Required action:
Every line below that holds the word "empLEY" must be listed.

(Stored data entries)
=======

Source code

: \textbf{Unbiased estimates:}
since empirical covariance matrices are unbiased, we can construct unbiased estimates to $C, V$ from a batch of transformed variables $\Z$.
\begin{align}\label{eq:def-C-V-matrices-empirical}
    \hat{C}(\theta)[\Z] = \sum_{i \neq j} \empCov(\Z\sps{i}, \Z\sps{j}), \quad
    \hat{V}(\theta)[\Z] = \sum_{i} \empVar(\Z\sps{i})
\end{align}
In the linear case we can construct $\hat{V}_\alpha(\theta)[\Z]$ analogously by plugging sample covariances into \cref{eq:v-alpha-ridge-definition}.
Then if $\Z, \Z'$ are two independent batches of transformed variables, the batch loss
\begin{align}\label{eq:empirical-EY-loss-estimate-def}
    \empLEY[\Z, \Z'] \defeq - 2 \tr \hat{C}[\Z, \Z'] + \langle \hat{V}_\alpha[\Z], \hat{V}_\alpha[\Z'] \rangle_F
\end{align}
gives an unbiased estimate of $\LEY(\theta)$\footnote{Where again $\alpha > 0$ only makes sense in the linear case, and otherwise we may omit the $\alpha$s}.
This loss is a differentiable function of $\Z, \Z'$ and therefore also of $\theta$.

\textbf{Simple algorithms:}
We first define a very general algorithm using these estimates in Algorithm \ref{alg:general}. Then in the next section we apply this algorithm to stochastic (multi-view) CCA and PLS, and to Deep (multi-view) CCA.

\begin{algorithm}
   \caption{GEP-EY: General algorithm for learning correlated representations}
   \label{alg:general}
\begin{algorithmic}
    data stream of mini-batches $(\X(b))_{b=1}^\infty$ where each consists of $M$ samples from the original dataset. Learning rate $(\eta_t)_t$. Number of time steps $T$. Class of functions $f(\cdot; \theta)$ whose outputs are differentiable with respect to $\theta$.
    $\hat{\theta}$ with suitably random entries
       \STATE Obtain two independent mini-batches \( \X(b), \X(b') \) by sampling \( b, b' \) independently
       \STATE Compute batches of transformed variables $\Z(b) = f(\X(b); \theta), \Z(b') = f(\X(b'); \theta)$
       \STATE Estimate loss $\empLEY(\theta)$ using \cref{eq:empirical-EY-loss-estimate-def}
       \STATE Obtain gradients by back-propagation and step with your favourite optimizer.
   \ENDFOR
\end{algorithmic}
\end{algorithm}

=======

Answer box:
    \empLEY[\Z, \Z'] \defeq - 2 \tr \hat{C}[\Z, \Z'] + \langle \hat{V}_\alpha[\Z], \hat{V}_\alpha[\Z'] \rangle_F
       \STATE Estimate loss $\empLEY(\theta)$ using \cref{eq:empirical-EY-loss-estimate-def}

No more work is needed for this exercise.